Pictures excluded, return the lines below from the first through the line holding "### Program Notes".

Saved entries:
------
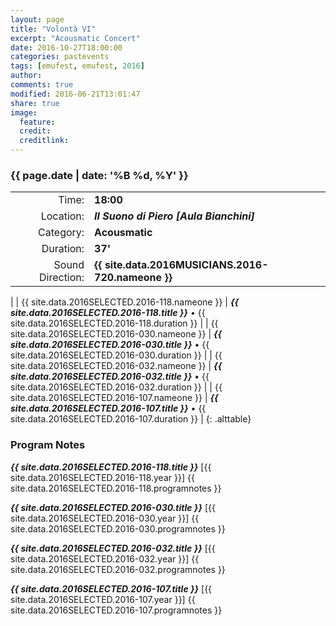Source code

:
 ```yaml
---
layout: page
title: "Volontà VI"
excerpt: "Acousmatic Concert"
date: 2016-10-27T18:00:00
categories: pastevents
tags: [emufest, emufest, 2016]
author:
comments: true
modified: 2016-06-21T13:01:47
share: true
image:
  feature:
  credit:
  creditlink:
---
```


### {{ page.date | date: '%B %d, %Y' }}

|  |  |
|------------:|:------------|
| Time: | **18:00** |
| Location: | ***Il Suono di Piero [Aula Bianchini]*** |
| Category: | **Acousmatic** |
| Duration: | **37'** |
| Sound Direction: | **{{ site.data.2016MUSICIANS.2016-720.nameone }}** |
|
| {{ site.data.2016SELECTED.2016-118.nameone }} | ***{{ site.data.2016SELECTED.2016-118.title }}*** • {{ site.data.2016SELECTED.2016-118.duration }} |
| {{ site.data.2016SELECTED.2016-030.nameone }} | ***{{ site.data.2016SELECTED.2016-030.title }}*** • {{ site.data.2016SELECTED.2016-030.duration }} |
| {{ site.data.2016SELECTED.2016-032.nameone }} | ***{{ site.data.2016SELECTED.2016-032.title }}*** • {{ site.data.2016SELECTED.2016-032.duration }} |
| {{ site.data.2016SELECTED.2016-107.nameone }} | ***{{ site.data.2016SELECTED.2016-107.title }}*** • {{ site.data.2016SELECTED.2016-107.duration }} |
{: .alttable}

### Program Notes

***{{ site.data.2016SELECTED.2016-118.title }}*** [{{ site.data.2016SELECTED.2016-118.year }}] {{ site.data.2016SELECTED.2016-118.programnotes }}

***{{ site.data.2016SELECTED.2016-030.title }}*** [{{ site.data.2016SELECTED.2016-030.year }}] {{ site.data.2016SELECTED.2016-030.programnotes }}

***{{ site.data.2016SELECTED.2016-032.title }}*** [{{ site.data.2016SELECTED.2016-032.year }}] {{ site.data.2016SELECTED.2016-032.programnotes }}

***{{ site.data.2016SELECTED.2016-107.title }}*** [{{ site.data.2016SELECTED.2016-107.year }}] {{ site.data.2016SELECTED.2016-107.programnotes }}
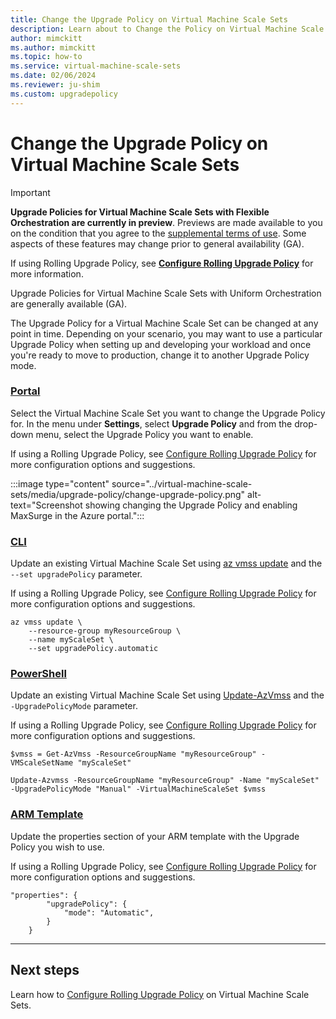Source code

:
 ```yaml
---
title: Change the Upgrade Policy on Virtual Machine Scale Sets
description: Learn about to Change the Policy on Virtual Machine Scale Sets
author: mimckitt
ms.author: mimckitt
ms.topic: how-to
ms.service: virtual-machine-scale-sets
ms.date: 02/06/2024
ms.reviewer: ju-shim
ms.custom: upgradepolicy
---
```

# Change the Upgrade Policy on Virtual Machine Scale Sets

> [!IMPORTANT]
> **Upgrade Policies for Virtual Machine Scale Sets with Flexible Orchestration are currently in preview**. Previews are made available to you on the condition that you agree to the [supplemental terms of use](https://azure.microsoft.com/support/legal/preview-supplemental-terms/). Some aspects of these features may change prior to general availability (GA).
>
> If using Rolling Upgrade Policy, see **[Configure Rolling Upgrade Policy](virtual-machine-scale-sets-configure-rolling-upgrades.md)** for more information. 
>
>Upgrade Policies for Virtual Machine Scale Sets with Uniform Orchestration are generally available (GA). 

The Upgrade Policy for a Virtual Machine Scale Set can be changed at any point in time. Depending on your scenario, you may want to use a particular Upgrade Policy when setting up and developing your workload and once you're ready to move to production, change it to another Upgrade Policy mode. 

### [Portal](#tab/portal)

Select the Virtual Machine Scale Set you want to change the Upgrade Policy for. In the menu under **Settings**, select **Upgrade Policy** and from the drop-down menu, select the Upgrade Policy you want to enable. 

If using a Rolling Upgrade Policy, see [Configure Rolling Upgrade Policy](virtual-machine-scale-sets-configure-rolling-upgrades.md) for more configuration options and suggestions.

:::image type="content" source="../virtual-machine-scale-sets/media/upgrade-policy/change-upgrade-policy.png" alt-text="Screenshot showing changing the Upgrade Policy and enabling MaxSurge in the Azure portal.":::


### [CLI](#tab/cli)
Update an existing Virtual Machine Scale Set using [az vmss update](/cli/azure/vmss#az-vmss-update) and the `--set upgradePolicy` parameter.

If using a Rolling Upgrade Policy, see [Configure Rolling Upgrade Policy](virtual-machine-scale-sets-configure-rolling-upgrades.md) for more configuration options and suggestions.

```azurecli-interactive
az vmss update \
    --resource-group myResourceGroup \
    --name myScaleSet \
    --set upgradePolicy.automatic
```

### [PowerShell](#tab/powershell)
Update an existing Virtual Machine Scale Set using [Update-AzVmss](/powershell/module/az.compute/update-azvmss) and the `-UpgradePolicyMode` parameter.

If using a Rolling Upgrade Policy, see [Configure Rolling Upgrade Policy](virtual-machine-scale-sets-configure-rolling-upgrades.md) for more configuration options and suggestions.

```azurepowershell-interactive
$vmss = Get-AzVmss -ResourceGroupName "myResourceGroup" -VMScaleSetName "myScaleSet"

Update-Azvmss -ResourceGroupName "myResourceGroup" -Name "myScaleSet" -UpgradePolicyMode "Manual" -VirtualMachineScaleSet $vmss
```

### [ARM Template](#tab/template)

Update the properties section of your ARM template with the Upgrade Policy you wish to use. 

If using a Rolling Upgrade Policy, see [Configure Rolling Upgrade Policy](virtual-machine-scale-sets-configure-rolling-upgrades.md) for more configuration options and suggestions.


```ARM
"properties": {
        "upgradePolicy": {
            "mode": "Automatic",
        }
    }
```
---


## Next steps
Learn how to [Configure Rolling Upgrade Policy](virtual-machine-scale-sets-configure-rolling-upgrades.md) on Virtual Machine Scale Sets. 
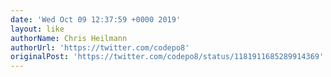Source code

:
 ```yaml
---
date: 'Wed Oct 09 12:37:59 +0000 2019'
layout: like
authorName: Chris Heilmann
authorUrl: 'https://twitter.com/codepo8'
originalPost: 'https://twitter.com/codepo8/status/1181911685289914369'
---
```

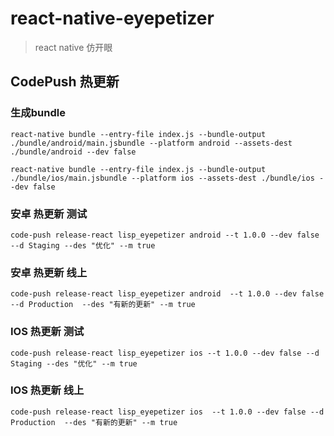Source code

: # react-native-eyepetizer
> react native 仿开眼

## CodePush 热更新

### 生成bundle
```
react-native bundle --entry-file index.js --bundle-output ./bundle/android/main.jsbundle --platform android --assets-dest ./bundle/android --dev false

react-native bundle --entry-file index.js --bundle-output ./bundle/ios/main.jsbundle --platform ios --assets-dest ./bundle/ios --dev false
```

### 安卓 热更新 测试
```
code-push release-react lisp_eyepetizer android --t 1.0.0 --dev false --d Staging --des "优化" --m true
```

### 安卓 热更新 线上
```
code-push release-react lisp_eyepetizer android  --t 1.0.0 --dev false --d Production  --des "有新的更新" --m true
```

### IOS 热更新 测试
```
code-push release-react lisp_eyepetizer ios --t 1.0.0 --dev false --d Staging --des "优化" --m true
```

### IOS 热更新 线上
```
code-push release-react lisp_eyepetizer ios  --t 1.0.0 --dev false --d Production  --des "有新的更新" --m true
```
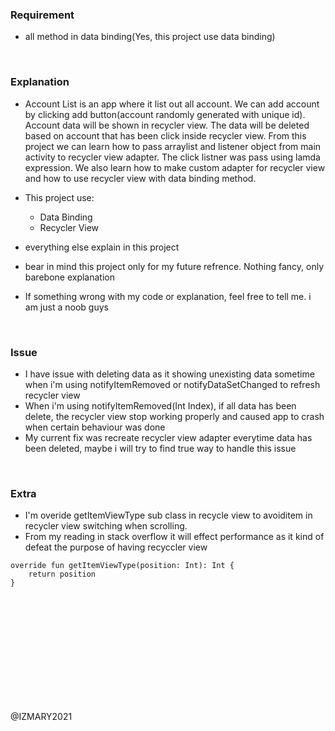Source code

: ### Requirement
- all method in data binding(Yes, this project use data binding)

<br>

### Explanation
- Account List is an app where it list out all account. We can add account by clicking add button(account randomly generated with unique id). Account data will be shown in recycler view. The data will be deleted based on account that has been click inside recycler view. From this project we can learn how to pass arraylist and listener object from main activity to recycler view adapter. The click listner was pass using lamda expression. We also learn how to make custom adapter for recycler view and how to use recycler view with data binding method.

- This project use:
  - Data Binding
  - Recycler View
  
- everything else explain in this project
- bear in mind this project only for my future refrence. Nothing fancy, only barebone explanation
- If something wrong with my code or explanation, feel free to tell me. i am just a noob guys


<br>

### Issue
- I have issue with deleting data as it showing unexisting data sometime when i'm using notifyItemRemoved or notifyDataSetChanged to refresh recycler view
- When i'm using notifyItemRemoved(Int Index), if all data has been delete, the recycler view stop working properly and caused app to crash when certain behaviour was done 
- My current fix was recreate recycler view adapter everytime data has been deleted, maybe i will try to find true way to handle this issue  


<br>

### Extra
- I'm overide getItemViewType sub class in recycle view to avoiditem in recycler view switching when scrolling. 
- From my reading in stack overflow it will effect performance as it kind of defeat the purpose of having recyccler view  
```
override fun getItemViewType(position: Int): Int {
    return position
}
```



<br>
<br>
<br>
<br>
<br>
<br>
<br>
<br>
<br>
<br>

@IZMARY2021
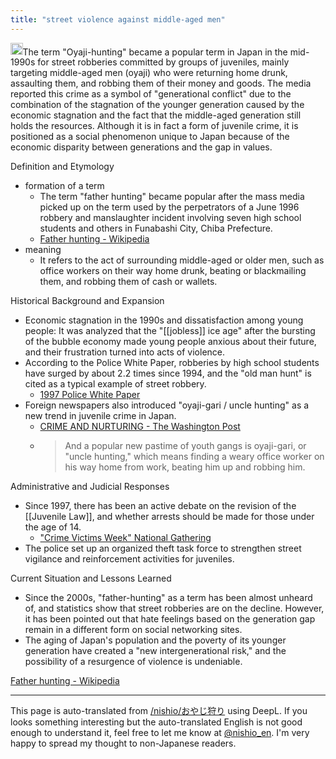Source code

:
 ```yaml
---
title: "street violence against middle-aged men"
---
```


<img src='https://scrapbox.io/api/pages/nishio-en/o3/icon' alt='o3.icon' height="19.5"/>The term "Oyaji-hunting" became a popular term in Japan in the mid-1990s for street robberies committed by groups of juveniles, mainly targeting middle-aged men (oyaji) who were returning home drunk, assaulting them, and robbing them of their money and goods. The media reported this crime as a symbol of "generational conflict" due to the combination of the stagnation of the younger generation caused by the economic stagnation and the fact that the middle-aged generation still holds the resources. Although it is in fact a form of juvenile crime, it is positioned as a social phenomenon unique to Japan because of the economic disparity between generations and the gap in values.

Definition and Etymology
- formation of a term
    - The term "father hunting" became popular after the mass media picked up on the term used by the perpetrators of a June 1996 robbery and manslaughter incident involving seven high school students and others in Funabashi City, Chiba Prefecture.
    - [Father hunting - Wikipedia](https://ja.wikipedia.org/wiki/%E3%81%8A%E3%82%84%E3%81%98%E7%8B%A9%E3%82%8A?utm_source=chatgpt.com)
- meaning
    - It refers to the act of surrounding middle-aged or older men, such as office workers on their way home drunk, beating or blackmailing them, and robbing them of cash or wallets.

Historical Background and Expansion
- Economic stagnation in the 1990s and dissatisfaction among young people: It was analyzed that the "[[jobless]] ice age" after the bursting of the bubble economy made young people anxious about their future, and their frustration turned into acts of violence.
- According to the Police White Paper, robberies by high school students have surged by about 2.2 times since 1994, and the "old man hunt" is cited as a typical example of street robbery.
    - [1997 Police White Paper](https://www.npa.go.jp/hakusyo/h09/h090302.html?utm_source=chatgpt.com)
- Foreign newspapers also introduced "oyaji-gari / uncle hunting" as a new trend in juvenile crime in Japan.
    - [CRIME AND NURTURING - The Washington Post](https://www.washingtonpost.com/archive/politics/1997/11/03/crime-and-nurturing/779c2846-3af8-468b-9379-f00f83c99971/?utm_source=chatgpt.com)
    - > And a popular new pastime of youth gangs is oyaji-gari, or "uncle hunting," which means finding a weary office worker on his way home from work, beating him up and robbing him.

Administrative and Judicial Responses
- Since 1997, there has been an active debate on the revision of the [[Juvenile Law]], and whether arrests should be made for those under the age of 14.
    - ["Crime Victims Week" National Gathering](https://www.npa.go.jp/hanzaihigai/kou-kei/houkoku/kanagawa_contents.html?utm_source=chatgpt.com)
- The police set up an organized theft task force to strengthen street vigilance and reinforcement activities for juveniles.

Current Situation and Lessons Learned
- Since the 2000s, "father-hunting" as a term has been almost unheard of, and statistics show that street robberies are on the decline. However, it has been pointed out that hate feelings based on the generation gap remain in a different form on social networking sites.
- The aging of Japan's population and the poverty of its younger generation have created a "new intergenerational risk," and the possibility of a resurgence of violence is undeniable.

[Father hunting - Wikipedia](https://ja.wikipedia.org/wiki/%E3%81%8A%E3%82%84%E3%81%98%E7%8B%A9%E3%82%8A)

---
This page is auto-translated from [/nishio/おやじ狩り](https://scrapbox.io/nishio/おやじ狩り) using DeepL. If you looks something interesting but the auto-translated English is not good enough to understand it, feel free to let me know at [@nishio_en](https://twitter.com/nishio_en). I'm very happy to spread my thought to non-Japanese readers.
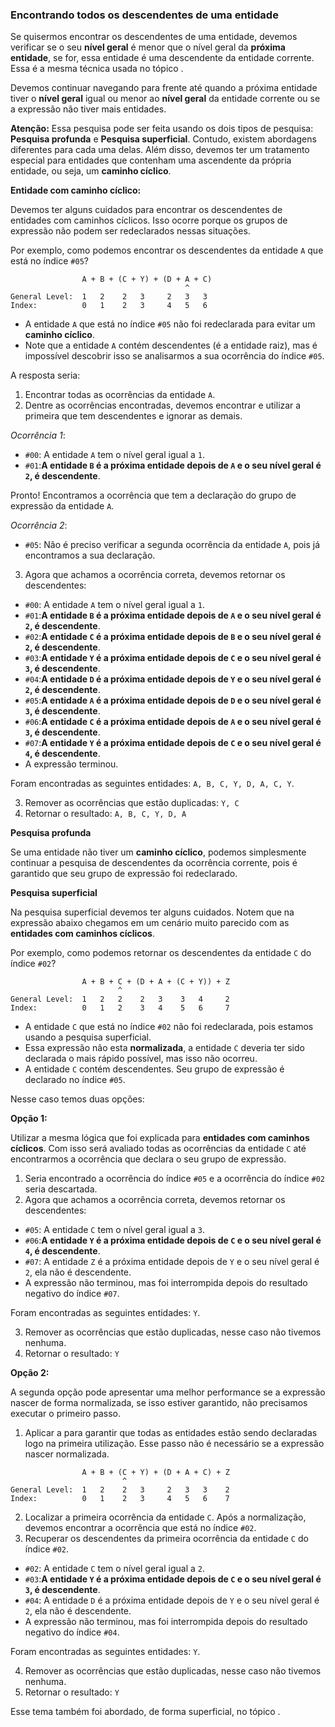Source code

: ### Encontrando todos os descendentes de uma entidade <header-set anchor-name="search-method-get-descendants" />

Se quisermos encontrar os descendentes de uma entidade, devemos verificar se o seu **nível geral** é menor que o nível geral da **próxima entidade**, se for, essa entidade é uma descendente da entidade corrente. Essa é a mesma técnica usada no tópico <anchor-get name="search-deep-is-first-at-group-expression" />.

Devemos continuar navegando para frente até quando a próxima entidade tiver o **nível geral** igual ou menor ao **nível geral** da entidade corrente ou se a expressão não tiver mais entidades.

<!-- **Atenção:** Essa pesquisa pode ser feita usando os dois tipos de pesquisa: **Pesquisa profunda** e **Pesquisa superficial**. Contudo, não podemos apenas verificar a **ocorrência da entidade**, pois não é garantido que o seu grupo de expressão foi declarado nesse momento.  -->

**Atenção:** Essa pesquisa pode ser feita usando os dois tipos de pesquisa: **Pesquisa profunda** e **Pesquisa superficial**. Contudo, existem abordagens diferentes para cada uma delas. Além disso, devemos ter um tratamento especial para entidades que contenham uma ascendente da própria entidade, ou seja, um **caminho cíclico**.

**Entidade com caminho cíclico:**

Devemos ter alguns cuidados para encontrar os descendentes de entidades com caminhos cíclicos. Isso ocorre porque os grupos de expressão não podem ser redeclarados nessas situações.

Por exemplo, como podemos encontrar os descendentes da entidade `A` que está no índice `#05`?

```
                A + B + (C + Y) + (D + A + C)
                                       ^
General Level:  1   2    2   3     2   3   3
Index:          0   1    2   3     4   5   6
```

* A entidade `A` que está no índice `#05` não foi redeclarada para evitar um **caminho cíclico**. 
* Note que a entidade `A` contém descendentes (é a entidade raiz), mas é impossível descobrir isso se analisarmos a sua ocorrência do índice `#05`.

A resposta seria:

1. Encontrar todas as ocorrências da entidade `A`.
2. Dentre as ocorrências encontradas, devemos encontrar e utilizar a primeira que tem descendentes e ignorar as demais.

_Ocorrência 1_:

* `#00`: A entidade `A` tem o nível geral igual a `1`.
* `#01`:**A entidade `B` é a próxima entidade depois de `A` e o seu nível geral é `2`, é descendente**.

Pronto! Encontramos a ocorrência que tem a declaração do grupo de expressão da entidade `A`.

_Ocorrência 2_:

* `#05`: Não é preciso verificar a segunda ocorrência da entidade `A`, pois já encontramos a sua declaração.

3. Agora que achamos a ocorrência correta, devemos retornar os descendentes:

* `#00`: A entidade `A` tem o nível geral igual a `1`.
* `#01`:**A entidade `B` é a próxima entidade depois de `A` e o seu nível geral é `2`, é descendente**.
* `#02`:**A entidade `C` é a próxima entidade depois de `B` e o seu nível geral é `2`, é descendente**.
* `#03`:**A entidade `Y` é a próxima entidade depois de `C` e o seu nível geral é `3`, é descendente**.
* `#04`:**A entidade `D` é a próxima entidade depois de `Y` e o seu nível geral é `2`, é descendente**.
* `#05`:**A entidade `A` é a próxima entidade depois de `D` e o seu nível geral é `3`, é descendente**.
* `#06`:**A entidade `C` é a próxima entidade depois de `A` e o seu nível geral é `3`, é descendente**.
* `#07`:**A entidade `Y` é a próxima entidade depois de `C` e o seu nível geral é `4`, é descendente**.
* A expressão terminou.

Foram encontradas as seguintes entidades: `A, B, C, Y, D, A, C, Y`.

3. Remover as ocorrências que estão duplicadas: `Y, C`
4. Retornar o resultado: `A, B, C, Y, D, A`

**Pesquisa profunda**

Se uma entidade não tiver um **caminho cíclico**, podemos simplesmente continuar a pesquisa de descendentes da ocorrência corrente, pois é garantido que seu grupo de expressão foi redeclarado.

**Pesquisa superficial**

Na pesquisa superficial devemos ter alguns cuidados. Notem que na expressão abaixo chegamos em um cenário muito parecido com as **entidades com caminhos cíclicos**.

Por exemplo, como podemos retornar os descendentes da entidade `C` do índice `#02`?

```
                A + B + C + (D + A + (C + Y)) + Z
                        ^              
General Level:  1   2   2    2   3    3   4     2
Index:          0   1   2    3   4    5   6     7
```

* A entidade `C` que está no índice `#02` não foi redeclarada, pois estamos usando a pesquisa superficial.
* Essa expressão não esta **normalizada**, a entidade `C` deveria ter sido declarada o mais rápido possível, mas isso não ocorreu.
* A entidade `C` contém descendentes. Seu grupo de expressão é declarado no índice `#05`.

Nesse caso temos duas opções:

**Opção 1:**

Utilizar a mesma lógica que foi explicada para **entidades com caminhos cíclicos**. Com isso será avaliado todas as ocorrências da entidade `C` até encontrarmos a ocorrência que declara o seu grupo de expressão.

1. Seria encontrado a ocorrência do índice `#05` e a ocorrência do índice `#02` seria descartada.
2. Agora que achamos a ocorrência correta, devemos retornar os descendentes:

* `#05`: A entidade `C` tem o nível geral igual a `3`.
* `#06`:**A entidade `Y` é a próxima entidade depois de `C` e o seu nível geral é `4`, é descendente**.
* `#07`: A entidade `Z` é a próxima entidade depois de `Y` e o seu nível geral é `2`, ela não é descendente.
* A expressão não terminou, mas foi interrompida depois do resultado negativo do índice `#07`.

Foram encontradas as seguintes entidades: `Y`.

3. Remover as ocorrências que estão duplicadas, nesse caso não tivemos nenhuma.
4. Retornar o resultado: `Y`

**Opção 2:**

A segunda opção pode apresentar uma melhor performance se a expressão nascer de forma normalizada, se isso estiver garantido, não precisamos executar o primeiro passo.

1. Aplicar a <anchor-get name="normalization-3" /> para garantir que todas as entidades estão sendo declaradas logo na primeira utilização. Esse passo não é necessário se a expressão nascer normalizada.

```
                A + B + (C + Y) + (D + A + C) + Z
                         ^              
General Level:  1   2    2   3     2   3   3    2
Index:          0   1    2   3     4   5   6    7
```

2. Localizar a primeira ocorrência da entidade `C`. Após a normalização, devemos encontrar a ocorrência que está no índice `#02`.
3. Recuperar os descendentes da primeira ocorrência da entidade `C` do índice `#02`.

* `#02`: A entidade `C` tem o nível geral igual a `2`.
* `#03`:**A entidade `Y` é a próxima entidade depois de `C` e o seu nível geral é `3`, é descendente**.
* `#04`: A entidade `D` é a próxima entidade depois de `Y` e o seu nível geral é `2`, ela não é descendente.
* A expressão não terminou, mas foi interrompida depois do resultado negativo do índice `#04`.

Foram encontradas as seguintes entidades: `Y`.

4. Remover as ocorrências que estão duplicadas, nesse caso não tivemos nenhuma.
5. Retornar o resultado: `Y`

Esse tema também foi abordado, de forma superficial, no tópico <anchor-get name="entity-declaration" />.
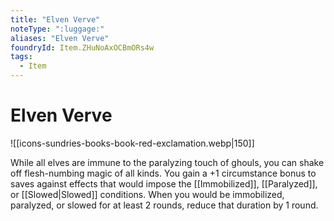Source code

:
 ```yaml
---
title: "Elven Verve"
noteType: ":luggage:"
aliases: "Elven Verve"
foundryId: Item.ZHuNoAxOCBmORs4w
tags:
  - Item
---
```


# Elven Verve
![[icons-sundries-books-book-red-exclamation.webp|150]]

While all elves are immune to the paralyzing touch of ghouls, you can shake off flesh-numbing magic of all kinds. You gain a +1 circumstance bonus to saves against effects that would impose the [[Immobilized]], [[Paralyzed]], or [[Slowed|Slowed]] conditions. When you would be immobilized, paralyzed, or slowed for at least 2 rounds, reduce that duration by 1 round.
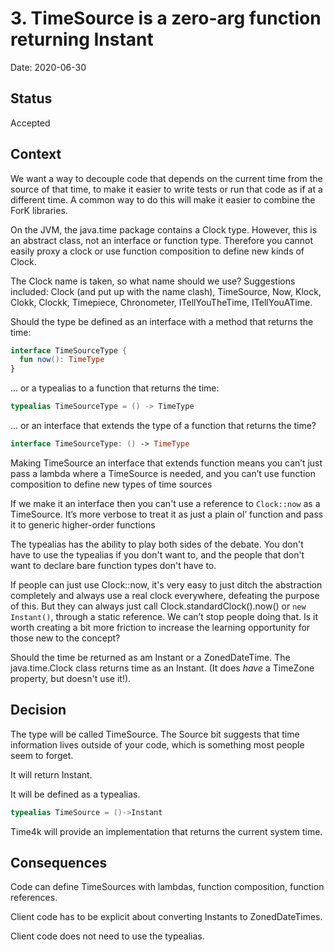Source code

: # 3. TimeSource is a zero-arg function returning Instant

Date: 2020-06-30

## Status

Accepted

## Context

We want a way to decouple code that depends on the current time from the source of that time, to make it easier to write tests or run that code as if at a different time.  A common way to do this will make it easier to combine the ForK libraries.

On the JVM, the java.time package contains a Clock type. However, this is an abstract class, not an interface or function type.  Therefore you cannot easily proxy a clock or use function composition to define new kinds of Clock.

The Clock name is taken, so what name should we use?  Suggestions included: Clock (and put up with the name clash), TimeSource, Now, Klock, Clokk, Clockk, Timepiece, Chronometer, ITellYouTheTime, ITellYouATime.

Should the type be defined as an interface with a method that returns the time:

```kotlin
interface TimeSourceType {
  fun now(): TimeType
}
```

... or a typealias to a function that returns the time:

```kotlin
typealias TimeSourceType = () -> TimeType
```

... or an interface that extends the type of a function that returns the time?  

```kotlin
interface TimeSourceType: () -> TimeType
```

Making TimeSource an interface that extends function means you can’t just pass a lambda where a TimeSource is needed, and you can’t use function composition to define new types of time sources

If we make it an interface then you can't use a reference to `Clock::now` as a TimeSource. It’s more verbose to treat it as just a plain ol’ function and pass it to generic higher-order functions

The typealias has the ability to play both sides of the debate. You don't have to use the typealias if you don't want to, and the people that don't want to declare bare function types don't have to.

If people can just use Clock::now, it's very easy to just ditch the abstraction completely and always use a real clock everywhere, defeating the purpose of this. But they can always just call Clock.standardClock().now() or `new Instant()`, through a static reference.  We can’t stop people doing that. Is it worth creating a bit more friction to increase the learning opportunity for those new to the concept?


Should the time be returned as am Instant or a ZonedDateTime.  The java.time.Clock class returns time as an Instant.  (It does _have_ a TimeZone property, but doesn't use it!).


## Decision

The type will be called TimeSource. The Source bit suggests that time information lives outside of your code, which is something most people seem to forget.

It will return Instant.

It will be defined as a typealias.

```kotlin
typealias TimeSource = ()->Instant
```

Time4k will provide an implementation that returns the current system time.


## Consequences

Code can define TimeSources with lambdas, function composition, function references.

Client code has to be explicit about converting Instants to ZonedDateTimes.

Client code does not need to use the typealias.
------
> **Task solution**:
Source code

:
 ```yaml
---
layout: page
title: "Volontà VI"
excerpt: "Acousmatic Concert"
date: 2016-10-27T18:00:00
categories: pastevents
tags: [emufest, emufest, 2016]
author:
comments: true
modified: 2016-06-21T13:01:47
share: true
image:
  feature:
  credit:
  creditlink:
---
```


### {{ page.date | date: '%B %d, %Y' }}

|  |  |
|------------:|:------------|
| Time: | **18:00** |
| Location: | ***Il Suono di Piero [Aula Bianchini]*** |
| Category: | **Acousmatic** |
| Duration: | **37'** |
| Sound Direction: | **{{ site.data.2016MUSICIANS.2016-720.nameone }}** |
|
| {{ site.data.2016SELECTED.2016-118.nameone }} | ***{{ site.data.2016SELECTED.2016-118.title }}*** • {{ site.data.2016SELECTED.2016-118.duration }} |
| {{ site.data.2016SELECTED.2016-030.nameone }} | ***{{ site.data.2016SELECTED.2016-030.title }}*** • {{ site.data.2016SELECTED.2016-030.duration }} |
| {{ site.data.2016SELECTED.2016-032.nameone }} | ***{{ site.data.2016SELECTED.2016-032.title }}*** • {{ site.data.2016SELECTED.2016-032.duration }} |
| {{ site.data.2016SELECTED.2016-107.nameone }} | ***{{ site.data.2016SELECTED.2016-107.title }}*** • {{ site.data.2016SELECTED.2016-107.duration }} |
{: .alttable}

### Program Notes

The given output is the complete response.